*What you have to do*. The entries are to be written out word for word, with their images left out.

*Data in this exercise*.
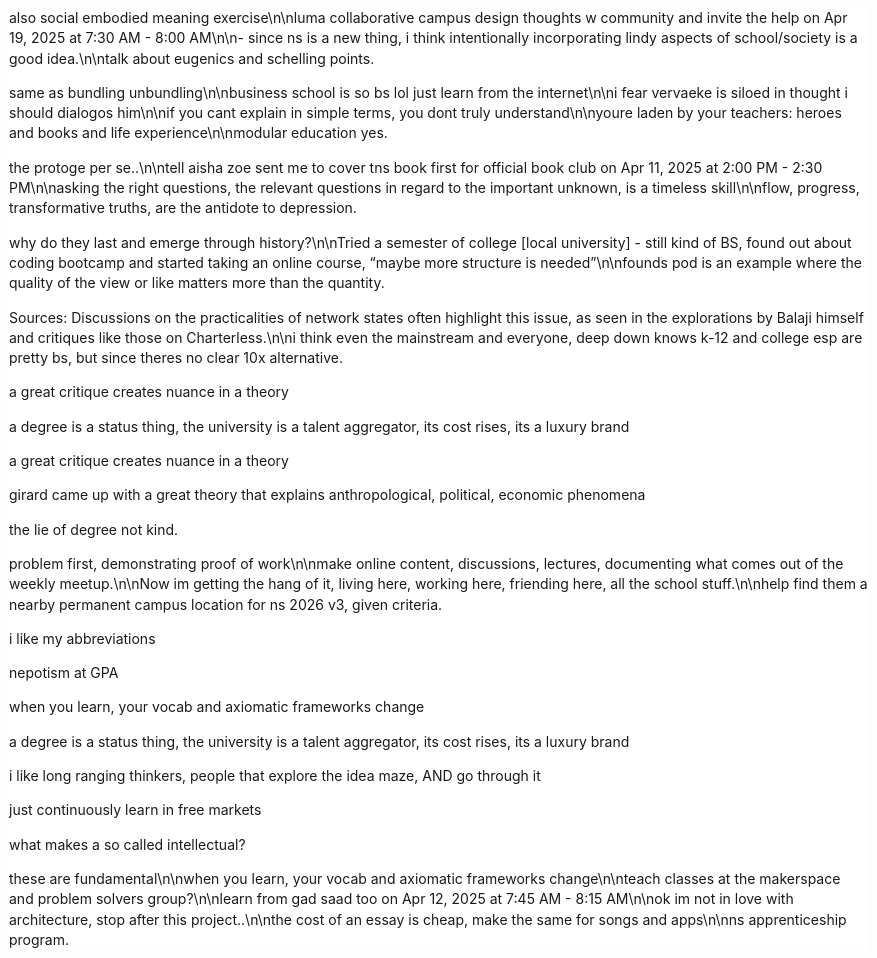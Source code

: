 also social embodied meaning exercise\n\nluma collaborative campus design thoughts w community and invite the help on Apr 19, 2025 at 7:30 AM - 8:00 AM\n\n- since ns is a new thing, i think intentionally incorporating lindy aspects of school/society is a good idea.\n\ntalk about eugenics and schelling points.

same as bundling unbundling\n\nbusiness school is so bs lol just learn from the internet\n\ni fear vervaeke is siloed in thought i should dialogos him\n\nif you cant explain in simple terms, you dont truly understand\n\nyoure laden by your teachers: heroes and books and life experience\n\nmodular education yes.

the protoge per se..\n\ntell aisha zoe sent me to cover tns book first for official book club on Apr 11, 2025 at 2:00 PM - 2:30 PM\n\nasking the right questions, the relevant questions in regard to the important unknown, is a timeless skill\n\nflow, progress, transformative truths, are the antidote to depression.

why do they last and emerge through history?\n\nTried a semester of college [local university] - still kind of BS, found out about coding bootcamp and started taking an online course, “maybe more structure is needed”\n\nfounds pod is an example where the quality of the view or like matters more than the quantity.

Sources: Discussions on the practicalities of network states often highlight this issue, as seen in the explorations by Balaji himself and critiques like those on Charterless.\n\ni think even the mainstream and everyone, deep down knows k-12 and college esp are pretty bs, but since theres no clear 10x alternative.

a great critique creates nuance in a theory

a degree is a status thing, the university is a talent aggregator, its cost rises, its a luxury brand

a great critique creates nuance in a theory

girard came up with a great theory that explains anthropological, political, economic phenomena

the lie of degree not kind.

problem first, demonstrating proof of work\n\nmake online content, discussions, lectures, documenting what comes out of the weekly meetup.\n\nNow im getting the hang of it, living here, working here, friending here, all the school stuff.\n\nhelp find them a nearby permanent campus location for ns 2026 v3, given criteria.

i like my abbreviations

nepotism at GPA

when you learn, your vocab and axiomatic frameworks change

a degree is a status thing, the university is a talent aggregator, its cost rises, its a luxury brand

i like long ranging thinkers, people that explore the idea maze, AND go through it

just continuously learn in free markets

what makes a so called intellectual?

these are fundamental\n\nwhen you learn, your vocab and axiomatic frameworks change\n\nteach classes at the makerspace and problem solvers group?\n\nlearn from gad saad too on Apr 12, 2025 at 7:45 AM - 8:15 AM\n\nok im not in love with architecture, stop after this project..\n\nthe cost of an essay is cheap, make the same for songs and apps\n\nns apprenticeship program.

*Solution to the problem*.
Source code

: also social embodied meaning exercise\n\nluma collaborative campus design thoughts w community and invite the help on Apr 19, 2025 at 7:30 AM - 8:00 AM\n\n- since ns is a new thing, i think intentionally incorporating lindy aspects of school/society is a good idea.\n\ntalk about eugenics and schelling points.

same as bundling unbundling\n\nbusiness school is so bs lol just learn from the internet\n\ni fear vervaeke is siloed in thought i should dialogos him\n\nif you cant explain in simple terms, you dont truly understand\n\nyoure laden by your teachers: heroes and books and life experience\n\nmodular education yes.

the protoge per se..\n\ntell aisha zoe sent me to cover tns book first for official book club on Apr 11, 2025 at 2:00 PM - 2:30 PM\n\nasking the right questions, the relevant questions in regard to the important unknown, is a timeless skill\n\nflow, progress, transformative truths, are the antidote to depression.

why do they last and emerge through history?\n\nTried a semester of college [local university] - still kind of BS, found out about coding bootcamp and started taking an online course, “maybe more structure is needed”\n\nfounds pod is an example where the quality of the view or like matters more than the quantity.

Sources: Discussions on the practicalities of network states often highlight this issue, as seen in the explorations by Balaji himself and critiques like those on Charterless.\n\ni think even the mainstream and everyone, deep down knows k-12 and college esp are pretty bs, but since theres no clear 10x alternative.

a great critique creates nuance in a theory

a degree is a status thing, the university is a talent aggregator, its cost rises, its a luxury brand

a great critique creates nuance in a theory

girard came up with a great theory that explains anthropological, political, economic phenomena

the lie of degree not kind.

problem first, demonstrating proof of work\n\nmake online content, discussions, lectures, documenting what comes out of the weekly meetup.\n\nNow im getting the hang of it, living here, working here, friending here, all the school stuff.\n\nhelp find them a nearby permanent campus location for ns 2026 v3, given criteria.

i like my abbreviations

nepotism at GPA

when you learn, your vocab and axiomatic frameworks change

a degree is a status thing, the university is a talent aggregator, its cost rises, its a luxury brand

i like long ranging thinkers, people that explore the idea maze, AND go through it

just continuously learn in free markets

what makes a so called intellectual?

these are fundamental\n\nwhen you learn, your vocab and axiomatic frameworks change\n\nteach classes at the makerspace and problem solvers group?\n\nlearn from gad saad too on Apr 12, 2025 at 7:45 AM - 8:15 AM\n\nok im not in love with architecture, stop after this project..\n\nthe cost of an essay is cheap, make the same for songs and apps\n\nns apprenticeship program.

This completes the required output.